Our randomized clinical trial has several strengths. First, we included all women with an indication for donor sperm treatment and did not limit our study to any particular family type, thus enhancing the generalizability of our data. Second, we based our power analysis on our large retrospective cohort study and not on outdated results of small RCTs, ensuring robustness of the data (Kop et al., 2015). Third, our per-protocol analysis limited to women that received the allocated treatment and that completed six treatment cycles did not alter our results, suggesting that treatment switches and not completing six treatment cycles did not have an effect on our primary outcome.

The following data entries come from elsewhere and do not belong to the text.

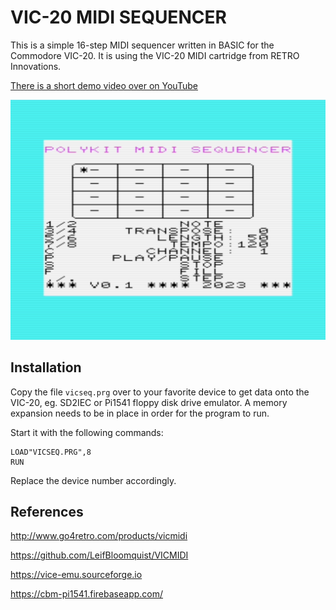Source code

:# VIC-20 MIDI SEQUENCER

This is a simple 16-step MIDI sequencer written in BASIC for the Commodore VIC-20. It is using
the VIC-20 MIDI cartridge from RETRO Innovations.

[There is a short demo video over on YouTube](https://www.youtube.com/watch?v=cCfxLhu_GRw)

![Screenshot of VIC-20 MIDI sequencer](vicseq.png)

## Installation

Copy the file `vicseq.prg` over to your favorite device to get data onto the VIC-20, eg. SD2IEC or Pi1541 floppy disk drive emulator. A memory expansion needs to be in place in order for the program to run.

Start it with the following commands:

```
LOAD"VICSEQ.PRG",8
RUN
```

Replace the device number accordingly.

## References

http://www.go4retro.com/products/vicmidi

https://github.com/LeifBloomquist/VICMIDI

https://vice-emu.sourceforge.io

https://cbm-pi1541.firebaseapp.com/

One of the limitations in our study is that owing to the nature of the interventions we were not able to blind this study. Also, in our sample size calculation, we did not take into account that women would not start with the assigned intervention or would not complete the six insemination cycles offered. Another concern is that fewer women assigned to ICI were nulliparous compared to women assigned to IUI. Since the chances to become pregnant are lower for nulliparous women, the possible bias caused by these differences in parity would work in the opposite direction of our results (van der Steeg et al., 2008). Finally, there was considerable practice variation in semen processing for IUI and timing of insemination. While this represents daily practice, this enhances the generalizability of our data.
The results of our trial are in line with the only two existing underpowered RCTs, which had clinical pregnancy as primary outcome and were performed almost 30 years ago and therefore perhaps not representative of current practice (Patton et al., 1992; Hurd et al., 1993). In contrast with our retrospective cohort study with an HR of 1.0, our RCT showed an HR of 0.58 after ICI versus IUI. This randomized design probably represents the best estimate of the relative effectiveness.
Our trial shows a strong drop in live birth rate in the sixth cycle after ICI and IUI. Since only a small number of women are present in this analysis, the drop may be due to chance. How many cycles of IUI we should perform before we continue with a second-line treatment could be topic of future research. Additionally, it is unknown what the second-line treatment should be if women do not conceive after IUI in the natural cycle; this could also be a topic for future research.
Thirteen women (3%) decided not to start with the assigned intervention and 137 women (32%) did not complete six treatment cycles within the 8-month’ time horizon. This was mainly because women found their own sperm donor, tried to conceive with a partner or for medical or personal reasons. This underpins that women, even though they had decided to start donor sperm treatment, can make other decisions later on how they fulfil their wish for a child or abstain as they go along. Life is not predictable.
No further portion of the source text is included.